Von dem Kläger wurde in der Schweiz keine Erbschaftsteuer erhoben.

Das beklagte Finanzamt setzte gegen den Kläger erstmals mit Bescheid vom 1. März 2010 Erbschaftsteuer fest. Dabei unterwarf es nur das in X belegene Grundstück der Erblasserin einer Besteuerung und berücksichtigte einen persönlichen Freibetrag von lediglich 2.000 Euro. Hiergegen legte der Kläger Einspruch ein.

Mit Bescheid vom 31. Oktober 2011 setzte das beklagte Finanzamt die Erbschaftsteuer auf 41.450 Euro neu fest. Dabei unterwarf es das in X belegene Grundstück der Erblasserin mit einem Wert von 329.200 Euro abzüglich einer Pauschale für Erbfallkosten von 10.300 Euro einer Besteuerung. Von der sich hiernach ergebenden Bemessungsgrundlage von 318.900 Euro zog es wiederum nur einen persönlichen Freibetrag von 2.000 Euro ab.

Den Einspruch des Klägers wies das beklagte Finanzamt mit Entscheidung vom 23. Januar 2012 zurück. Zur Begründung führte es aus: Der Kläger unterliege mit seinem Erwerb von Todes wegen hinsichtlich des in X belegenen Grundstücks der beschränkten Erbschaftsteuerpflicht. Daher könne ihm nach § 16 Abs. 2 des Erbschaftsteuer- und Schenkungsteuergesetzes (ErbStG) nur ein Freibetrag von 2.000 Euro gewährt werden.

Der Kläger trägt mit seiner Klage vor: Die Ungleichbehandlung von gebietsansässigen und gebietsfremden Steuerpflichtigen verstoße gegen die durch den Vertrag zur Gründung der Europäischen Gemeinschaft (EG) gewährleistete Kapitalverkehrsfreiheit.

Der Kläger beantragt sinngemäß,

den Erbschaftsteuerbescheid vom 31. Oktober 2011 in der Gestalt der Einspruchsentscheidung vom 23. Januar 2012 aufzuheben.
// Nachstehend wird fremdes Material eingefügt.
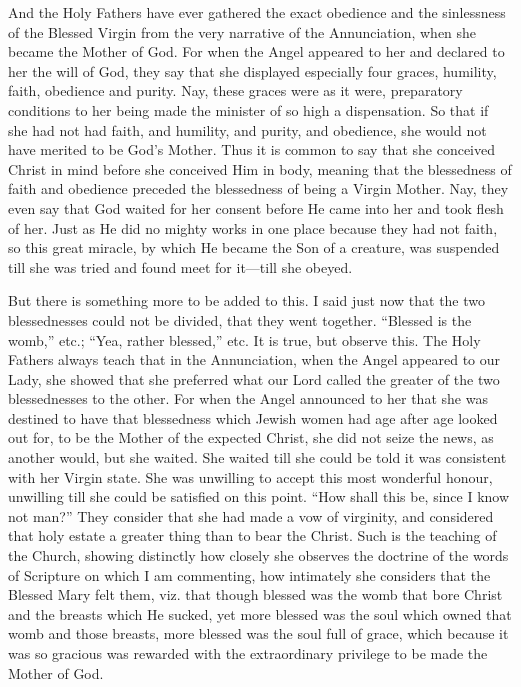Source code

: And the Holy Fathers have ever gathered the exact
obedience and the sinlessness of the Blessed Virgin from the very
narrative of the Annunciation, when she became the Mother of God. For
when the Angel appeared to her and declared to her the will of God,
they say that she displayed especially four graces, humility, faith,
obedience and purity. Nay, these graces were as it were, preparatory
conditions to her being made the minister of so high a dispensation.
So that if she had not had faith, and humility, and purity, and
obedience, she would not have merited to be God's Mother. Thus it is
common to say that she conceived Christ in mind before she conceived
Him in body, meaning that the blessedness of faith and obedience
preceded the blessedness of being a Virgin Mother. Nay, they even say
that God waited for her consent before He came into her and took flesh
of her. Just as He did no mighty works in one place because they had
not faith, so this great miracle, by which He became the Son of a
creature, was suspended till she was tried and found meet for
it—till she obeyed.

But there is something more to be added to this.
I said just now that the two blessednesses could not be divided,
that they went together. ``Blessed is the womb,'' etc.; ``Yea, rather
blessed,'' etc. It is true, but observe this. The Holy Fathers always
teach that in the Annunciation, when the Angel appeared to our Lady,
she showed that she preferred what our Lord called the greater of the
two blessednesses to the other. For when the Angel announced to her
that she was destined to have that blessedness which Jewish women had
age after age looked out for, to be the Mother of the expected Christ,
she did not seize the news, as another would, but she waited. She
waited till she could be told it was consistent with her Virgin state.
She was unwilling to accept this most wonderful honour, unwilling till
she could be satisfied on this point. ``How shall this be, since I know
not man?'' They consider that she had made a vow of virginity, and
considered that holy estate a greater thing than to bear the Christ.
Such is the teaching of the Church, showing distinctly how closely she
observes the doctrine of the words of Scripture on which I am
commenting, how intimately she considers that the Blessed Mary felt
them, viz. that though blessed was the womb that bore Christ and the
breasts which He sucked, yet more blessed was the soul which owned
that womb and those breasts, more blessed was the soul full of grace,
which because it was so gracious was rewarded with the extraordinary
privilege to be made the Mother of God.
Das beklagte Finanzamt beantragt,

die Klage abzuweisen.

Der Gerichtshof der Europäischen Union (EuGH) hat auf Vorlagebeschluss des Senats vom 2. April 2012 mit Urteil vom 17. Oktober 2013 (Rs. C-181/12) entschieden, dass die Art. 56 EG und 58 EG dahin auszulegen sind, dass sie einer Regelung eines Mitgliedstaats über die Berechnung von Erbschaftsteuer entgegenstehen, die für den Fall des Erwerbs eines im Gebiet dieses Staates belegenen Grundstücks durch Erbanfall vorsieht, dass der Freibetrag auf die Steuerbemessungsgrundlage dann, wenn der Erblasser und der Erwerber zum Zeitpunkt des Erbfalls ihren Wohnsitz in einem Drittland wie der Schweizerischen Eidgenossenschaft hatten, niedriger ist als der Freibetrag, der zur Anwendung gekommen wäre, wenn zumindest eine dieser beiden Personen zu diesem Zeitpunkt ihren Wohnsitz in dem genannten Mitgliedstaat gehabt hätte.

Die Beteiligten haben ihr Einverständnis zu einer Entscheidung ohne mündliche Verhandlung erklärt.

 

Entscheidungsgründe

Die Klage ist begründet. Der Erbschaftsteuerbescheid vom 31. Oktober 2011, der nach § 365 Abs. 3 Satz 1 der Abgabenordnung Gegenstand des Einspruchsverfahrens geworden ist, in der Gestalt der Einspruchsentscheidung vom 23. Januar 2012 ist rechtswidrig und verletzt den Kläger in seinen Rechten (§ 100 Abs. 1 Satz 1 der Finanzgerichtsordnung - FGO -). Das beklagte Finanzamt hat die Erbschaftsteuer zu Unrecht gegen den Kläger festgesetzt.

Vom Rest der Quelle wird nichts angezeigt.